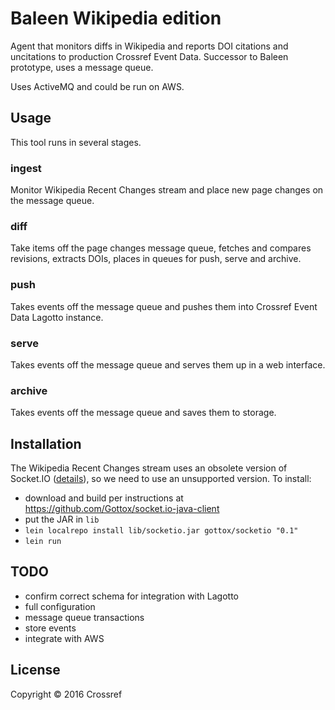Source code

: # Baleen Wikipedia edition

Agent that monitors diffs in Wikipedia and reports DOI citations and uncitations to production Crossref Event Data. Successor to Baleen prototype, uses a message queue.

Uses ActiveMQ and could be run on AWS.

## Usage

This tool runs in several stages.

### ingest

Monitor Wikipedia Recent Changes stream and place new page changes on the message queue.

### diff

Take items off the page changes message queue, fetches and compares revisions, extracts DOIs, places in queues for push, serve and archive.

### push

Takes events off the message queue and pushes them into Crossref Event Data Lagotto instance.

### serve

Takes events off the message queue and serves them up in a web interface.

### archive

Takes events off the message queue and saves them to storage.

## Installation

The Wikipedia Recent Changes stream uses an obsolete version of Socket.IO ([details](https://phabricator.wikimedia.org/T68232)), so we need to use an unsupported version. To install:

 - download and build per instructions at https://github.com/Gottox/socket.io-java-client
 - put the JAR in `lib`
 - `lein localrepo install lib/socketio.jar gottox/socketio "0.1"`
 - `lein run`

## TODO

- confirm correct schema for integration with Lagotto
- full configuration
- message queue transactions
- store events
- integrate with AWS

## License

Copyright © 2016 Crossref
· · ·
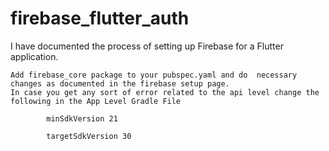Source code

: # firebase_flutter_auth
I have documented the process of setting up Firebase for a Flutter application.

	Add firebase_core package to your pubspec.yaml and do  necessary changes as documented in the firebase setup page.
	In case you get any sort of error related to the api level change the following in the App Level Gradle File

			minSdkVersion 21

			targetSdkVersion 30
· · ·
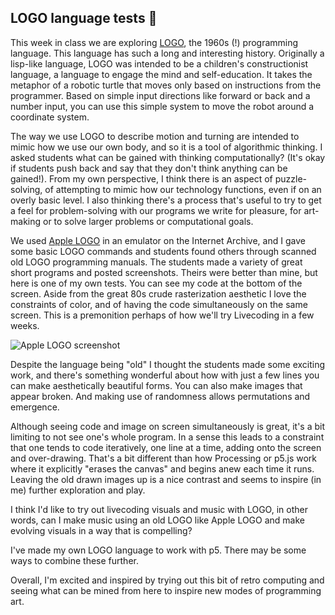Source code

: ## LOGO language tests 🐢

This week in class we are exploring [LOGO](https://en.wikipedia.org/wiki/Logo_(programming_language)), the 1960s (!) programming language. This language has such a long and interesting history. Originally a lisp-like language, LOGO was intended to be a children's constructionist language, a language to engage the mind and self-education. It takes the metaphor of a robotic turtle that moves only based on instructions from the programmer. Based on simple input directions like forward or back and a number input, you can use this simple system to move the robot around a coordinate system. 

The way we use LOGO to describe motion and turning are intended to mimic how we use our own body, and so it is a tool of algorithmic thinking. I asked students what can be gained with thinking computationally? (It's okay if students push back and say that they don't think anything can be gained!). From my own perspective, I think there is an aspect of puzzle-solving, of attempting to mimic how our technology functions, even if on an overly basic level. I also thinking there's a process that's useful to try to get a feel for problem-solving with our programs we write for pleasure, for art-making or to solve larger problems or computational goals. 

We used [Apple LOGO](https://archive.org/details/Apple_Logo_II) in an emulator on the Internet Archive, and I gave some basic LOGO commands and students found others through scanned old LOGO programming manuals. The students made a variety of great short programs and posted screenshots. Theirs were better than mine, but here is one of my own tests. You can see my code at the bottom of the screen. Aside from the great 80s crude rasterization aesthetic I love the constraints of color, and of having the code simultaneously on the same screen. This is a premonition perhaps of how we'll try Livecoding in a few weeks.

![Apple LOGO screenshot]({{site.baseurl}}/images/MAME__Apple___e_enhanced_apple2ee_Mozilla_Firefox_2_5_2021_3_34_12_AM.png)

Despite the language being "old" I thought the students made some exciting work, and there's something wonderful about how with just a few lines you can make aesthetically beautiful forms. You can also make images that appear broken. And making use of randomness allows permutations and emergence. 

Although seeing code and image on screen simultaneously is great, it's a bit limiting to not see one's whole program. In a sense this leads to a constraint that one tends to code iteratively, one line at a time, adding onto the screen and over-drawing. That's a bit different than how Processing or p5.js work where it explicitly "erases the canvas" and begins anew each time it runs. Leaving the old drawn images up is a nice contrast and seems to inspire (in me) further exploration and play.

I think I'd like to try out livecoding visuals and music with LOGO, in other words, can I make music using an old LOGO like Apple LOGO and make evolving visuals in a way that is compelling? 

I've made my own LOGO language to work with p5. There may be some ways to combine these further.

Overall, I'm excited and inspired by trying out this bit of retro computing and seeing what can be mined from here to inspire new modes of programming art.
· · ·
■ EXERCISE
In the listing above, find the line with "- store events" and the line with "Copyright © 2016 Crossref". Output those two lines and every line between them, exactly as written.

■ SOLUTION TO THE PROBLEM
- store events
- integrate with AWS

## License

Copyright © 2016 Crossref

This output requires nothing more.